The School of Electrical and Computer EngineeringDr. Gary S. May received the B.E.E. degree from the Georgia Institute of Technology in 1985. He received the M.S. and Ph.D. degrees in Electrical Engineering and Computer Science from the University of California at Berkeley in 1987 and 1991 respectively. While at Berkeley, he was named a National Science Foundation and an AT&T Bell Laboratories Fellow. His thesis research at Berkeley focused on developing a methodology for the automated malfunction diagnosis of semiconductor fabrication equipment. He has held engineering positions at AT&T Bell Laboratories and at McDonnell-Douglas Corp. He was a National Science Foundation "National Young Investigator," Editor-in-Chief of IEEE Transactions on Semiconductor Manufacturing, and is a member of the National Advisory Board of the National Society of Black Engineers.

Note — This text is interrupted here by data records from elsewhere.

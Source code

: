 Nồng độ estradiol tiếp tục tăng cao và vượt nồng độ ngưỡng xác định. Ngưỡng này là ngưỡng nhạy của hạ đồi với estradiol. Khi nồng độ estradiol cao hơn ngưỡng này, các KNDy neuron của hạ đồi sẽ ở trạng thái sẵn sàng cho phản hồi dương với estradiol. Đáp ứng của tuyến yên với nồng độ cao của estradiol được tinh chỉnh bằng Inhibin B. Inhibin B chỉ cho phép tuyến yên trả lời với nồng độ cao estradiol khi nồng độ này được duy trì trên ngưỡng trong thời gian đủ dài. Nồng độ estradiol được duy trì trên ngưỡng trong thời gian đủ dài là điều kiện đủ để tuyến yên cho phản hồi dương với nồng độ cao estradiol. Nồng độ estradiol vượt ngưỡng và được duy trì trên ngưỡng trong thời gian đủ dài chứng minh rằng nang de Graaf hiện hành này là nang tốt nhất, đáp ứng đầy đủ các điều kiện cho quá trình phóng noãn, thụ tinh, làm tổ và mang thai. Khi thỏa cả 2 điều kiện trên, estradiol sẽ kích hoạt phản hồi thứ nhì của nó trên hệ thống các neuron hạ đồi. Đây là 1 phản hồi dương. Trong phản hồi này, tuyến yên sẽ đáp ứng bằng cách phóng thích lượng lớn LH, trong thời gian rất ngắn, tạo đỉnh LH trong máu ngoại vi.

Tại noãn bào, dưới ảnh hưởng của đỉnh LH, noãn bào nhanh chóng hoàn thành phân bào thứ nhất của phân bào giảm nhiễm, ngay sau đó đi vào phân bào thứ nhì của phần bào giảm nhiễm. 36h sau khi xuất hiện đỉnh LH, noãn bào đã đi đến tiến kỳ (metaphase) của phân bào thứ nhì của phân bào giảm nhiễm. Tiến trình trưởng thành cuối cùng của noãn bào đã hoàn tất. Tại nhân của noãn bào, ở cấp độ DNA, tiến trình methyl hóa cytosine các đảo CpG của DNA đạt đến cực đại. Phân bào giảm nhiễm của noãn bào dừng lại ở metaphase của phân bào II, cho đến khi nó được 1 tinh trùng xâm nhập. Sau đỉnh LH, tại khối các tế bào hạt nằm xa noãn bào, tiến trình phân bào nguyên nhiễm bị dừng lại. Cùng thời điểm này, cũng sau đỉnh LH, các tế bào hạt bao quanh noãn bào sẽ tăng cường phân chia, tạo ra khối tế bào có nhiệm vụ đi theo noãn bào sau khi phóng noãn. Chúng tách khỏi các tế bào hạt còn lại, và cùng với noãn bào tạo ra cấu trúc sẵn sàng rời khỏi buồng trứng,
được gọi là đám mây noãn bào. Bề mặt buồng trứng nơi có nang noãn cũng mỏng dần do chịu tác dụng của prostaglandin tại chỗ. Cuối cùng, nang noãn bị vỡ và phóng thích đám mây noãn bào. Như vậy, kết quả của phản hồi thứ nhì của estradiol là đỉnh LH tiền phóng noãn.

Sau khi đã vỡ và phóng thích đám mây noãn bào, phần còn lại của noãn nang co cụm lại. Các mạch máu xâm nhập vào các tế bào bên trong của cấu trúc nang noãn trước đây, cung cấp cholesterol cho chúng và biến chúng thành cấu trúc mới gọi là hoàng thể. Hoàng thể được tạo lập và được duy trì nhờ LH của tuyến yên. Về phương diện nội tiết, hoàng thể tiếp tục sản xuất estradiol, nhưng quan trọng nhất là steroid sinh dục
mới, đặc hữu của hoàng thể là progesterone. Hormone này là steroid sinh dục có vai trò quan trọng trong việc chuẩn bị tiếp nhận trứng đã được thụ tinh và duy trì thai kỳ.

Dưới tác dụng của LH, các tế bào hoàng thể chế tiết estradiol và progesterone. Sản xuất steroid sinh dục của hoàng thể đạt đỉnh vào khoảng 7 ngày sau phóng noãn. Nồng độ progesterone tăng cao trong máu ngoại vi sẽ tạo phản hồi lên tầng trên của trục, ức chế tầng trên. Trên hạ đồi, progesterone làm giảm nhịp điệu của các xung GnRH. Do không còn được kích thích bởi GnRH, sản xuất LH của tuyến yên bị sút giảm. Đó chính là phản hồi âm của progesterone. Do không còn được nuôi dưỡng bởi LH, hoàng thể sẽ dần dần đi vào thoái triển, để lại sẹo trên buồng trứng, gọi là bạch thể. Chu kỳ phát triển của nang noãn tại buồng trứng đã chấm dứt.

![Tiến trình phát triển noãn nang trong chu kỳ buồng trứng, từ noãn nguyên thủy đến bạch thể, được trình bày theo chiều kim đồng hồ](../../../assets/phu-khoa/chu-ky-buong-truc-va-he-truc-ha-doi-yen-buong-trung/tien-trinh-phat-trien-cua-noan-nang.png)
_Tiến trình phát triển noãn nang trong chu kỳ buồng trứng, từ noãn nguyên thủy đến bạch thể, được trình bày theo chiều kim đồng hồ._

Professor May's research interests include semiconductor process and equipment diagnosis, process control, process simulation, yield analysis and enhancement, and equipment/process modeling. Other areas of interest include semiconductor device physics, statistics, artificial intelligence, and expert systems.
Dr. May also coordinates a summer undergraduate research program for minority students called SURE (formerly known as GT-SUPREEM). This program, sponsored by the National Science Foundation, is intended to expose them to engineering research in the hopes that they will one day seek admission into the graduate program at Georgia Tech.
Professor May and his wife, LeShelle, had their first baby girl, Simone Imani May, on July 23, 1995 at 2:36 pm. They had another baby girl, Jordan Amani May, on March 21, 1997 at 6:08 am.